Reference: PONE-D-21-09322

Academic Editor, PLOS One

Dear Dr. Laganà

We greatly appreciate the comments from your Reviewers on our manuscript Uterine leiomyoma is associated with the risk of developing endometriosis: a nationwide cohort study involving 156,195 women (Ref.: PONE-D-21-09322).

We have carefully revised the manuscript according to the suggestions raised by the Reviewers; specific points are addressed below. We have marked up our changes using red font in the revised manuscript.

We sincerely hope that our revised manuscript is now suitable for publication in PLOS One.

Yours sincerely,

Kent Yu-Hsien Lin (M.B.B.S., M.Med) and Chih-Yi Yang (M.D.)

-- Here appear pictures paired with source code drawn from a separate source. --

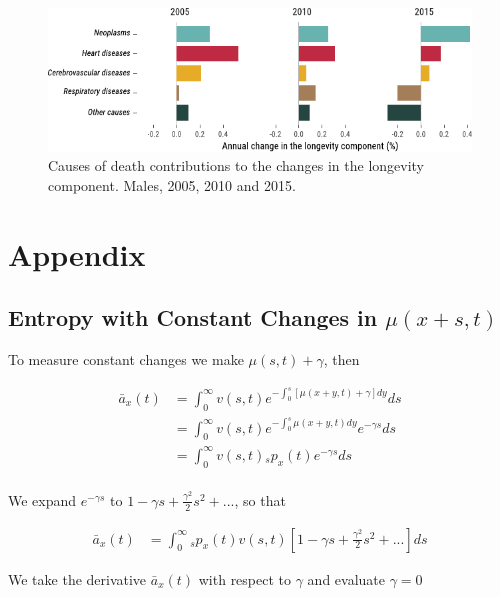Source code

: \documentclass[12pt]{article}
\begin{document}
\begin{figure}[!ht]
	\centering
	\includegraphics[width=1\linewidth]{Fig/DescCod}
	\caption{{Causes of death contributions to the changes in the longevity component. Males, 2005, 2010 and 2015.}}
	\label{fig:Fig7}
\end{figure}


\FloatBarrier
\newpage
\appendix
\section{Appendix}

\subsection{Entropy with Constant Changes in $\mu(x+s,t)$}\label{sec:EntropyConst}

To measure constant changes we make $\mu(s,t)+\gamma$, then

\begin{equation}\label{eq:EntropyConst1}
\begin{split}
\bar{a}_{x}(t) &= \int_0^\infty{v}(s,t) e^{-\int_{0}^{s} [\mu(x+y,t)+\gamma]dy}ds \\
&= \int_0^\infty {v}(s,t)e^{-\int_{0}^{s} \mu(x+y,t)dy} e^{-\gamma s}ds \\
&= \int_0^\infty {v}(s,t){}_sp_x(t) e^{-\gamma s}ds \\
\end{split}
\end{equation}

We expand $e^{-\gamma s}$ to $1-\gamma s+\frac{\gamma^2}{2} s^{2} +...$, so that


\begin{equation}\label{eq:EntropyConst2}
\begin{split}
\bar{a}_{x}(t) &= \int_0^\infty {}_sp_x(t) {v}(s,t)[1-\gamma s+\frac{\gamma^2}{2} s^{2} +...]ds
\end{split}
\end{equation}

We take the derivative $\bar{a}_{x}(t)$ with respect to $\gamma$ and evaluate $\gamma=0$
\end{document}
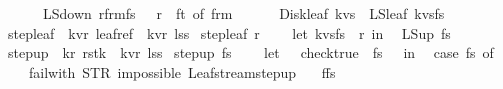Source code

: \begin{isabellebody}
\ \ \ \ \ \ LS{\isacharunderscore}down\ {\isacharparenleft}r{\isacharprime}{\isacharcomma}frm{\isacharhash}fs{\isacharparenright}{\isacharparenright}\ \ {\isacharparenleft}{\isacharasterisk}\ r{\isacharprime}\ {\isacharequal}\ f{\isacharunderscore}t\ of\ frm\ {\isacharasterisk}{\isacharparenright}\isanewline
\ \ \ \ {\isacharbar}\ Disk{\isacharunderscore}leaf\ {\isacharparenleft}kvs{\isacharparenright}\ {\isasymRightarrow}\ LS{\isacharunderscore}leaf\ {\isacharparenleft}kvs{\isacharcomma}fs{\isacharparenright}{\isacharparenright}\isanewline
{\isacharparenright}{\isachardoublequoteclose}\isanewline
\isanewline
\isanewline
{}\isamarkupfalse%
\ step{\isacharunderscore}leaf\ {\isacharcolon}{\isacharcolon}\ {\isachardoublequoteopen}{\isacharparenleft}{\isacharprime}k{\isacharcomma}{\isacharprime}v{\isacharcomma}{\isacharprime}r{\isacharparenright}\ leaf{\isacharunderscore}ref\ {\isasymRightarrow}\ {\isacharparenleft}{\isacharprime}k{\isacharcomma}{\isacharprime}v{\isacharcomma}{\isacharprime}r{\isacharparenright}\ lss{\isachardoublequoteclose}\ \isanewline
{\isachardoublequoteopen}step{\isacharunderscore}leaf\ r\ {\isacharequal}\ {\isacharparenleft}\isanewline
\ \ let\ {\isacharparenleft}kvs{\isacharcomma}fs{\isacharparenright}\ {\isacharequal}\ r\ in\isanewline
\ \ LS{\isacharunderscore}up\ fs\isanewline
{\isacharparenright}{\isachardoublequoteclose}\isanewline
\isanewline
\isanewline
{}\isamarkupfalse%
\ step{\isacharunderscore}up\ {\isacharcolon}{\isacharcolon}\ {\isachardoublequoteopen}{\isacharparenleft}{\isacharprime}k{\isacharcomma}{\isacharprime}r{\isacharparenright}\ rstk\ {\isasymRightarrow}\ {\isacharparenleft}{\isacharprime}k{\isacharcomma}{\isacharprime}v{\isacharcomma}{\isacharprime}r{\isacharparenright}\ lss{\isachardoublequoteclose}\ \isanewline
{\isachardoublequoteopen}step{\isacharunderscore}up\ fs\ {\isacharequal}\ {\isacharparenleft}\isanewline
\ \ let\ {\isacharunderscore}\ {\isacharequal}\ check{\isacharunderscore}true\ {\isacharparenleft}{\isacharpercent}{\isacharunderscore}{\isachardot}\ fs\ {\isasymnoteq}\ {\isacharbrackleft}{\isacharbrackright}{\isacharparenright}\ in\isanewline
\ \ case\ fs\ of\ \isanewline
\ \ {\isacharbrackleft}{\isacharbrackright}\ {\isasymRightarrow}\ {\isacharparenleft}failwith\ {\isacharparenleft}STR\ {\isacharprime}{\isacharprime}impossible{\isacharcolon}\ Leaf{\isacharunderscore}stream{\isachardot}step{\isacharunderscore}up{\isacharprime}{\isacharprime}{\isacharparenright}{\isacharparenright}\isanewline
\ \ {\isacharbar}\ f{\isacharhash}fs{\isacharprime}\ {\isasymRightarrow}\ {\isacharparenleft}\isanewline

\end{isabellebody}
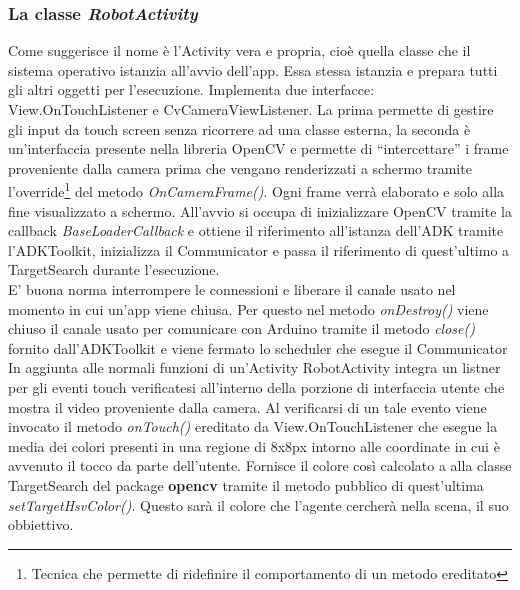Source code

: \subsubsection{La classe \emph{RobotActivity}}
Come suggerisce il nome è l'Activity vera e propria, cioè quella classe che il 
sistema operativo istanzia all'avvio dell'app. Essa stessa istanzia e prepara tutti gli 
altri oggetti per l'esecuzione. Implementa due interfacce: View.OnTouchListener 
e CvCameraViewListener. 
La prima permette di gestire gli input da touch screen senza ricorrere ad una classe esterna,
la seconda è un'interfaccia presente nella libreria OpenCV e permette di ``intercettare''
i frame proveniente dalla camera prima che vengano renderizzati a schermo tramite 
l'override\footnote{Tecnica che permette di ridefinire il comportamento di un metodo 
ereditato} del metodo \textit{OnCameraFrame()}. Ogni frame verrà elaborato e solo alla
fine visualizzato a schermo.
All'avvio si occupa di inizializzare OpenCV tramite la 
callback \textit{BaseLoaderCallback} e ottiene il riferimento all'istanza dell'ADK
tramite l'ADKToolkit, inizializza il Communicator e passa il riferimento di quest'ultimo
 a TargetSearch durante l'esecuzione.\\E' buona norma interrompere le connessioni e liberare il canale usato 
nel momento in cui un'app viene chiusa. Per questo nel metodo \emph{onDestroy()} 
viene chiuso il canale usato per comunicare con Arduino tramite il metodo \emph{close()}
fornito dall'ADKToolkit e viene fermato lo scheduler che esegue il Communicator\\
In aggiunta alle normali funzioni di un'Activity RobotActivity integra un 
listner per gli eventi touch verificatesi all'interno della porzione di 
interfaccia utente che mostra il video proveniente dalla camera. Al verificarsi di un
tale evento viene invocato il metodo \emph{onTouch()} ereditato da View.OnTouchListener 
che esegue la media dei colori presenti in una regione di 8x8px intorno alle coordinate
in cui è avvenuto il tocco da parte dell'utente. Fornisce il colore così calcolato a 
alla classe TargetSearch del package \textbf{opencv} tramite il metodo pubblico 
di quest'ultima \emph{setTargetHsvColor()}. Questo sarà il colore che l'agente cercherà
nella scena, il suo obbiettivo.

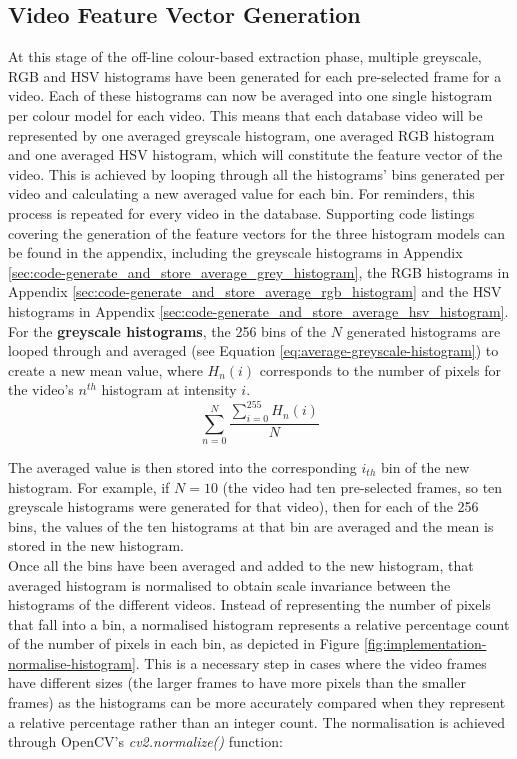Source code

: 
\subsection{Video Feature Vector Generation}
\label{sec:implementation-compact-video-signature}

At this stage of the off-line colour-based extraction phase, multiple greyscale, RGB and HSV histograms have been generated for each pre-selected frame for a video. Each of these histograms can now be averaged into one single histogram per colour model for each video. This means that each database video will be represented by one averaged greyscale histogram, one averaged RGB histogram and one averaged HSV histogram, which will constitute the feature vector of the video. This is achieved by looping through all the histograms' bins generated per video and calculating a new averaged value for each bin. For reminders, this process is repeated for every video in the database. Supporting code listings covering the generation of the feature vectors for the three histogram models can be found in the appendix, including the greyscale histograms in Appendix \ref{sec:code-generate_and_store_average_grey_histogram}, the RGB histograms in Appendix \ref{sec:code-generate_and_store_average_rgb_histogram} and the HSV histograms in Appendix \ref{sec:code-generate_and_store_average_hsv_histogram}.\\

For the \textbf{greyscale histograms}, the 256 bins of the $N$ generated histograms are looped through and averaged (see Equation \ref{eq:average-greyscale-histogram}) to create a new mean value, where $H_n(i)$ corresponds to the number of pixels for the video's $n^{th}$ histogram at intensity $i$.
\begin{equation}
\label{eq:average-greyscale-histogram}
    \sum_{n=0}^{N} \frac{\sum_{i=0}^{255} H_n(i)}{N}
\end{equation}

The averaged value is then stored into the corresponding $i_{th}$ bin of the new histogram. For example, if $N=10$ (the video had ten pre-selected frames, so ten greyscale histograms were generated for that video), then for each of the 256 bins, the values of the ten histograms at that bin are averaged and the mean is stored in the new histogram.\\

Once all the bins have been averaged and added to the new histogram, that averaged histogram is normalised to obtain scale invariance between the histograms of the different videos. Instead of representing the number of pixels that fall into a bin, a normalised histogram represents a relative percentage count of the number of pixels in each bin, as depicted in Figure \ref{fig:implementation-normalise-histogram}. This is a necessary step in cases where the video frames have different sizes (the larger frames to have more pixels than the smaller frames) as the histograms can be more accurately compared when they represent a relative percentage rather than an integer count. The normalisation is achieved through OpenCV's \textit{cv2.normalize()} function:

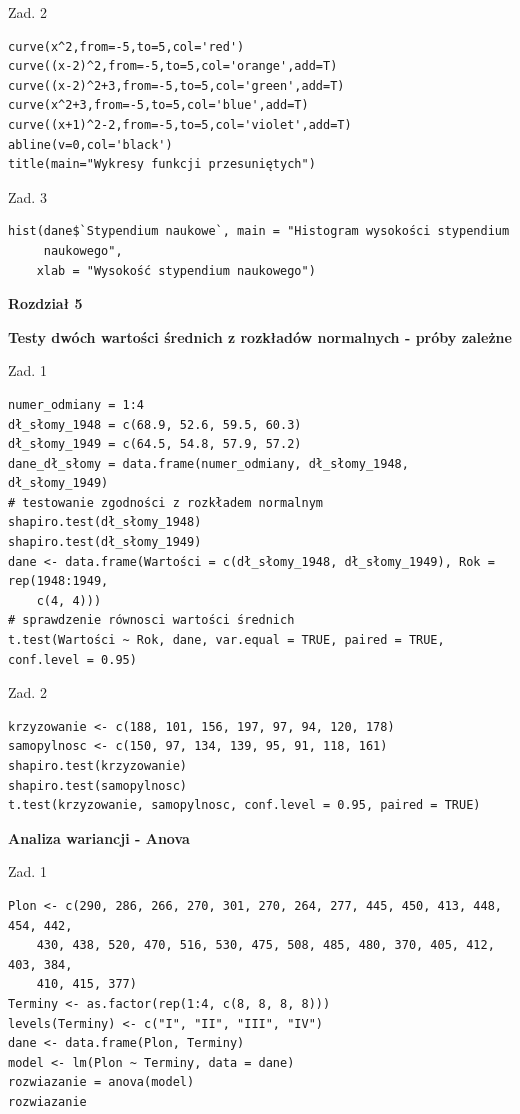\documentclass[12pt,B5paper,]{book}
\begin{document}
Zad. 2

\begin{verbatim}
curve(x^2,from=-5,to=5,col='red')
curve((x-2)^2,from=-5,to=5,col='orange',add=T)
curve((x-2)^2+3,from=-5,to=5,col='green',add=T)
curve(x^2+3,from=-5,to=5,col='blue',add=T)
curve((x+1)^2-2,from=-5,to=5,col='violet',add=T)
abline(v=0,col='black')
title(main="Wykresy funkcji przesuniętych")
\end{verbatim}

Zad. 3

\begin{verbatim}
hist(dane$`Stypendium naukowe`, main = "Histogram wysokości stypendium
     naukowego", 
    xlab = "Wysokość stypendium naukowego")
\end{verbatim}

\vspace{0.8cm} \textbf{Rozdział 5}

\textbf{Testy dwóch wartości średnich z rozkładów normalnych - próby
zależne}

Zad. 1

\begin{verbatim}
numer_odmiany = 1:4
dł_słomy_1948 = c(68.9, 52.6, 59.5, 60.3)
dł_słomy_1949 = c(64.5, 54.8, 57.9, 57.2)
dane_dł_słomy = data.frame(numer_odmiany, dł_słomy_1948, dł_słomy_1949)
# testowanie zgodności z rozkładem normalnym
shapiro.test(dł_słomy_1948)
shapiro.test(dł_słomy_1949)
dane <- data.frame(Wartości = c(dł_słomy_1948, dł_słomy_1949), Rok = rep(1948:1949, 
    c(4, 4)))
# sprawdzenie równosci wartości średnich
t.test(Wartości ~ Rok, dane, var.equal = TRUE, paired = TRUE, conf.level = 0.95)
\end{verbatim}

Zad. 2

\begin{verbatim}
krzyzowanie <- c(188, 101, 156, 197, 97, 94, 120, 178)
samopylnosc <- c(150, 97, 134, 139, 95, 91, 118, 161)
shapiro.test(krzyzowanie)
shapiro.test(samopylnosc)
t.test(krzyzowanie, samopylnosc, conf.level = 0.95, paired = TRUE)
\end{verbatim}

\vspace{0.8cm} \textbf{Analiza wariancji - Anova}

Zad. 1

\begin{verbatim}
Plon <- c(290, 286, 266, 270, 301, 270, 264, 277, 445, 450, 413, 448, 454, 442, 
    430, 438, 520, 470, 516, 530, 475, 508, 485, 480, 370, 405, 412, 403, 384, 
    410, 415, 377)
Terminy <- as.factor(rep(1:4, c(8, 8, 8, 8)))
levels(Terminy) <- c("I", "II", "III", "IV")
dane <- data.frame(Plon, Terminy)
model <- lm(Plon ~ Terminy, data = dane)
rozwiazanie = anova(model)
rozwiazanie
\end{verbatim}
\end{document}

Reviewer #1: PONE-D-21-09322

The manuscript entitled Uterine leiomyoma is associated with the risk of developing endometriosis: a nationwide cohort study involving 156,195 women analyzed the association between uterine leiomyoma and the increased risk for endometriosis.

The study is well written and the material and methods are correctly used. I suggest few corrections as detailed below:

In the Introduction, Authors should underline the role of quality of life in endometriosis, briefly referring to PMID: 31755667, PMID: 30269659, and PMID: 31726815

The first sentence of the Discussion should explain the main findings of the study.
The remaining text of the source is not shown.